* [EXTRACTED RECORDS]
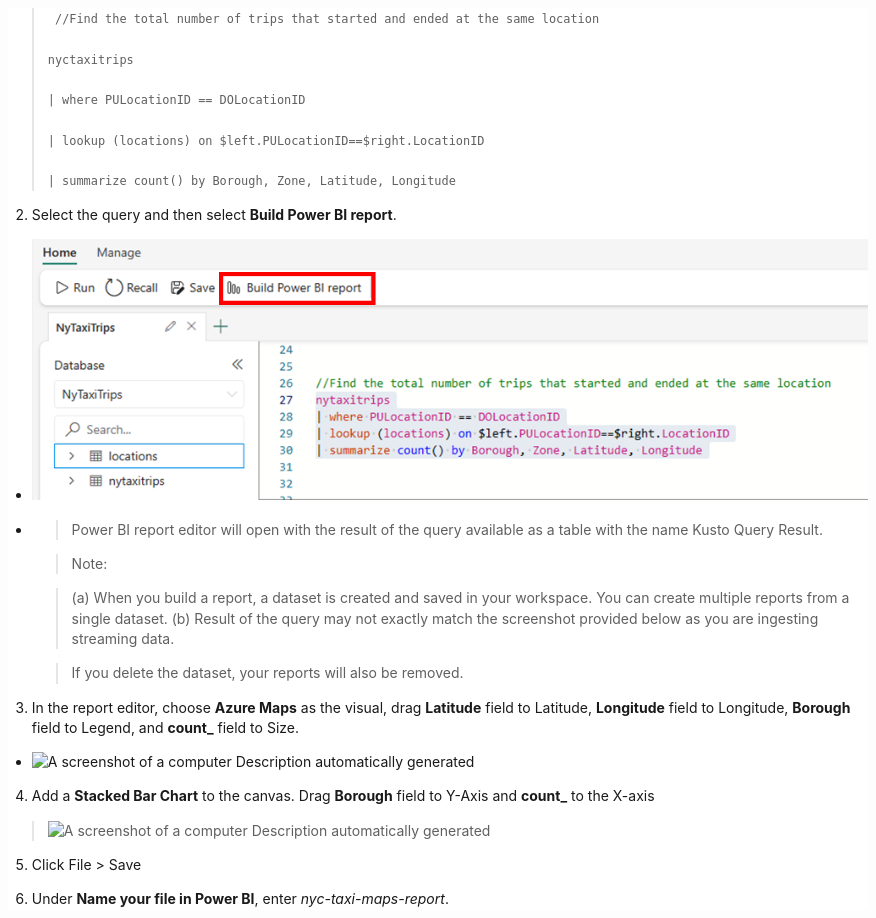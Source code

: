 >      //Find the total number of trips that started and ended at the same location
>
>     nyctaxitrips
>
>     | where PULocationID == DOLocationID
>
>     | lookup (locations) on $left.PULocationID==$right.LocationID
>
>     | summarize count() by Borough, Zone, Latitude, Longitude 

2.  Select the query and then select **Build Power BI report**.

-   ![](media/realtime-analytics-tutorial/image52.png)
- 
    > Power BI report editor will open with the result of the query
    > available as a table with the name Kusto Query Result.

    > Note:

    > \(a\) When you build a report, a dataset is created and saved in
    > your workspace. You can create multiple reports from a single
    > dataset. (b) Result of the query may not exactly match the
    > screenshot provided below as you are ingesting streaming data.

    > If you delete the dataset, your reports will also be removed.

3.  In the report editor, choose **Azure Maps** as the visual, drag
    **Latitude** field to Latitude, **Longitude** field to Longitude,
    **Borough** field to Legend, and **count\_** field to Size.

-   ![A screenshot of a computer Description automatically
    generated](media/realtime-analytics-tutorial/image53.png)

4.  Add a **Stacked Bar Chart** to the canvas. Drag **Borough** field to
    Y-Axis and **count\_** to the X-axis

> ![A screenshot of a computer Description automatically
> generated](media/realtime-analytics-tutorial/image54.png)

5.  Click File \> Save

6.  Under **Name your file in Power BI**, enter *nyc-taxi-maps-report*.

* [TASK TO CARRY OUT]
From the line holding "generated](media/realtime-analytics-tutorial/image53.png)" to the last line of the entries above, restate each line exactly; include both ends and omit everything else.

* [RESPONSE BELOW]
    generated](media/realtime-analytics-tutorial/image53.png)

4.  Add a **Stacked Bar Chart** to the canvas. Drag **Borough** field to
    Y-Axis and **count\_** to the X-axis

> ![A screenshot of a computer Description automatically
> generated](media/realtime-analytics-tutorial/image54.png)

5.  Click File \> Save

6.  Under **Name your file in Power BI**, enter *nyc-taxi-maps-report*.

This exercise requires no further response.